A study which has been published in the journal Scientific Research says that many professionals including business executives, bankers and physicians are overconfident, and they might be carrying this bias since early childhood.
Children as young as 4-years-old, may have excessive belief in their own ability despite clear evidence to the contrary is present and persistent in children as young as four.
“Much of our knowledge on judgment and decision-making is based on adult participants but there is no reason to believe that humans only develop such an omnipresent cognitive illusion once we reach adulthood,” said Dominik Piehlmaier, study co-author from the University of Sussex.
“My findings indicate that effective interventions that increase an individual’s knowledge about their own knowledge and its boundaries might be needed to target much younger individuals if one wants to efficiently calibrate a person’s irrational confidence,” Piehlmaier said.
In the study, children were asked to play a card game known as the Children’s Gambling Task where they chose cards from one of two packs. The card was then turned over to reveal how many stickers the participant won and lost.
One pack had cards with significantly higher wins and losses than the other. In the game, children had to decide at intervals whether they thought they would win more, about the same, or fewer stickers than previously in the game.
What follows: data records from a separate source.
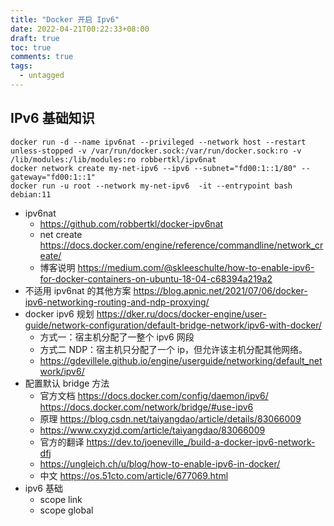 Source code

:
 ```yaml
---
title: "Docker 开启 Ipv6"
date: 2022-04-21T00:22:33+08:00
draft: true
toc: true
comments: true
tags:
  - untagged
---
```


## IPv6 基础知识

```
docker run -d --name ipv6nat --privileged --network host --restart unless-stopped -v /var/run/docker.sock:/var/run/docker.sock:ro -v /lib/modules:/lib/modules:ro robbertkl/ipv6nat
docker network create my-net-ipv6 --ipv6 --subnet="fd00:1::1/80" --gateway="fd00:1::1"
docker run -u root --network my-net-ipv6  -it --entrypoint bash debian:11
```

* ipv6nat
    * https://github.com/robbertkl/docker-ipv6nat
    * net create https://docs.docker.com/engine/reference/commandline/network_create/
    * 博客说明 https://medium.com/@skleeschulte/how-to-enable-ipv6-for-docker-containers-on-ubuntu-18-04-c68394a219a2
* 不适用 ipv6nat 的其他方案 https://blog.apnic.net/2021/07/06/docker-ipv6-networking-routing-and-ndp-proxying/  
* docker ipv6 规划 https://dker.ru/docs/docker-engine/user-guide/network-configuration/default-bridge-network/ipv6-with-docker/
    * 方式一：宿主机分配了一整个 ipv6 网段
    * 方式二 NDP：宿主机只分配了一个 ip，但允许该主机分配其他网络。
    * https://gdevillele.github.io/engine/userguide/networking/default_network/ipv6/
* 配置默认 bridge 方法
    * 官方文档 https://docs.docker.com/config/daemon/ipv6/ https://docs.docker.com/network/bridge/#use-ipv6
    * 原理 https://blog.csdn.net/taiyangdao/article/details/83066009
    * https://www.cxyzjd.com/article/taiyangdao/83066009
    * 官方的翻译 https://dev.to/joeneville_/build-a-docker-ipv6-network-dfj
    * https://ungleich.ch/u/blog/how-to-enable-ipv6-in-docker/
    * 中文 https://os.51cto.com/article/677069.html
* ipv6 基础
    * scope link
    * scope global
Each participant started off with four stickers after the initial six practice trials, the scientists said. On average, they said, every participant gained 0.3 stickers per turn and left the game with an average of 6.67 stickers, ranging from zero to 33. More than 70 per cent of four-year-olds and half of all five and six-year-olds were overconfident in their expectations after playing ten turns and six practice trials, the study noted.
“The Children’s Gambling Task closely resembles a very simplified version of the financial markets with relatively safe options providing low but steady average return rates and highly risky assets that promise much higher short-term gains with a catastrophic long-term yield,” Piehlmaier explained.
“The finding that overconfidence is persistent even in the face of own shortcomings mirrors results from previous studies that looked at the performance of investors,” he said.